Top of Dataset entries

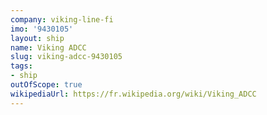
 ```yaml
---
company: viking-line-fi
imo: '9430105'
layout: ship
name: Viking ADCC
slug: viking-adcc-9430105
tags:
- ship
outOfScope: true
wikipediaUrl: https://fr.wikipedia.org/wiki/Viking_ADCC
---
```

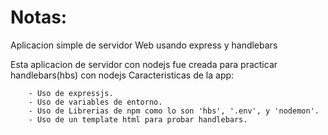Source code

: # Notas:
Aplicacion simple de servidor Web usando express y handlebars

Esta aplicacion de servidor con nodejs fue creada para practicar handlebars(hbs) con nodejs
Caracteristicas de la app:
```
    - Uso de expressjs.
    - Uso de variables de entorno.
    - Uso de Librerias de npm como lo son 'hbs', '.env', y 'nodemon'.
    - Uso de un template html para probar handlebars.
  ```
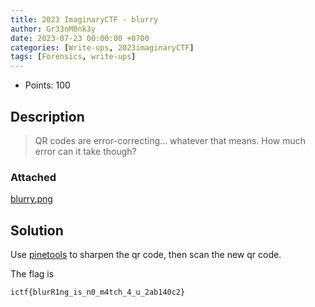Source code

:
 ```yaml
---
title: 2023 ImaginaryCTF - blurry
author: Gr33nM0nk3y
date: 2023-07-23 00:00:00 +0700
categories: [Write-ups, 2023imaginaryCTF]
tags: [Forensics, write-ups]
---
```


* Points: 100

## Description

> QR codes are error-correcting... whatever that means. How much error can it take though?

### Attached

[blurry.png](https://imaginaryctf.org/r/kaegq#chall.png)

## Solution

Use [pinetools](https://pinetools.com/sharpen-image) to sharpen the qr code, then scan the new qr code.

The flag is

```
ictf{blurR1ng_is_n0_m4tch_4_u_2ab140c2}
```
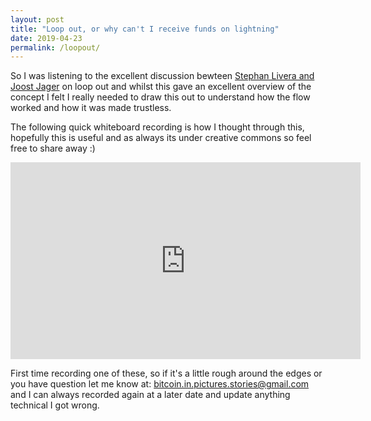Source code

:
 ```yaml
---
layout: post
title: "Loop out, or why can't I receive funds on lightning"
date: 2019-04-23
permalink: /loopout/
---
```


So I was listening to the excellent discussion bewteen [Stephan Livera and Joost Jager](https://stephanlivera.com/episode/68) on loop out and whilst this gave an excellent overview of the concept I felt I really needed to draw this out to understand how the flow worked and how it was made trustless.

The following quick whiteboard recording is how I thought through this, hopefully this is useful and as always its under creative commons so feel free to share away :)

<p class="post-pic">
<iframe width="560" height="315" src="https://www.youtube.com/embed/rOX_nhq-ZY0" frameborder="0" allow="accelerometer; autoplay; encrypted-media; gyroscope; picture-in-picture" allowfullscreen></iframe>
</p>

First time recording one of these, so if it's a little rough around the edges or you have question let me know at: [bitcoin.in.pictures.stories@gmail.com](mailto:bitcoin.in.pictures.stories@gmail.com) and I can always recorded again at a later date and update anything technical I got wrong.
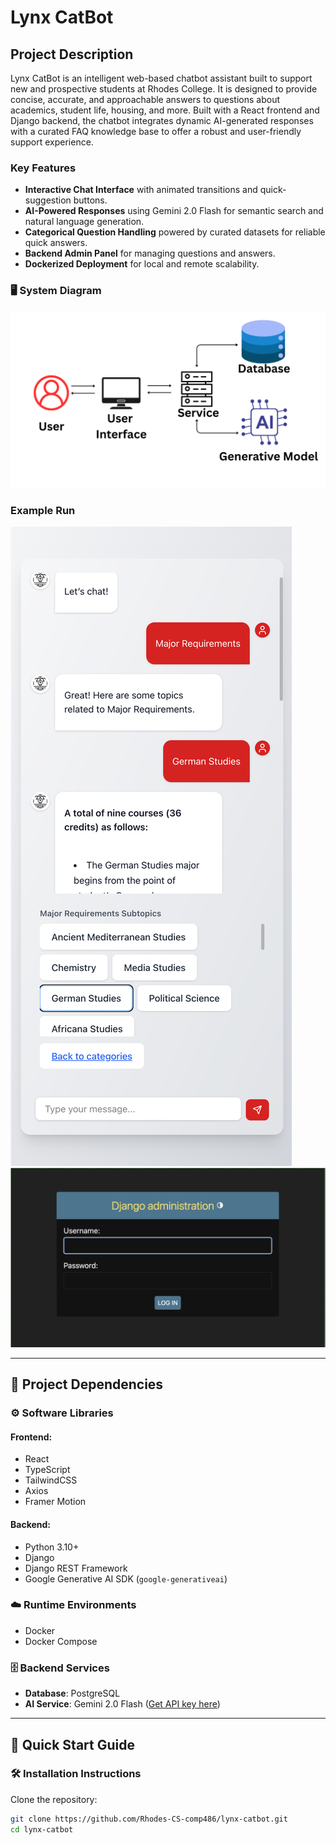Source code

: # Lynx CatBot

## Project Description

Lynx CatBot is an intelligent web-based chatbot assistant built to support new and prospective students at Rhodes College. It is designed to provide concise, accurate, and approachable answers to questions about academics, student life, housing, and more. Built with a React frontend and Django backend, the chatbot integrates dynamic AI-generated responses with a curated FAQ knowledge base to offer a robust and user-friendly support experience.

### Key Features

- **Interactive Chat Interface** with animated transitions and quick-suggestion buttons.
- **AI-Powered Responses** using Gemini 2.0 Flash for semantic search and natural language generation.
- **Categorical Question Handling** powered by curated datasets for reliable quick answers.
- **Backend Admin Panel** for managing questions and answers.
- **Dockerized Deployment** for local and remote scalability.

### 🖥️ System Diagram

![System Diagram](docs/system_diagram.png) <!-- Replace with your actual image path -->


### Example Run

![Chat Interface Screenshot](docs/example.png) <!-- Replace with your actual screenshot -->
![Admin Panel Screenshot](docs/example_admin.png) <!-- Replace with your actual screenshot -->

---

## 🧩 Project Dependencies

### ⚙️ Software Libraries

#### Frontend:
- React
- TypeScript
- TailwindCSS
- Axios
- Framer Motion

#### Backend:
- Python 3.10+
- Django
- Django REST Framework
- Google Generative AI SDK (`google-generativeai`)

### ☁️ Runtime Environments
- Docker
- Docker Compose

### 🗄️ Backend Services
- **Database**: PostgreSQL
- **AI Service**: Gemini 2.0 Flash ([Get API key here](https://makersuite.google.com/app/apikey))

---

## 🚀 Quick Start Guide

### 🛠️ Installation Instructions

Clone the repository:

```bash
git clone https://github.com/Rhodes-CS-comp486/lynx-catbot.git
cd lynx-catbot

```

Bottom of Dataset entries

◆ **What to do**
Copy each line of the records above that carries the word "Panel".

◆ **Response**
- **Backend Admin Panel** for managing questions and answers.
![Admin Panel Screenshot](docs/example_admin.png) <!-- Replace with your actual screenshot -->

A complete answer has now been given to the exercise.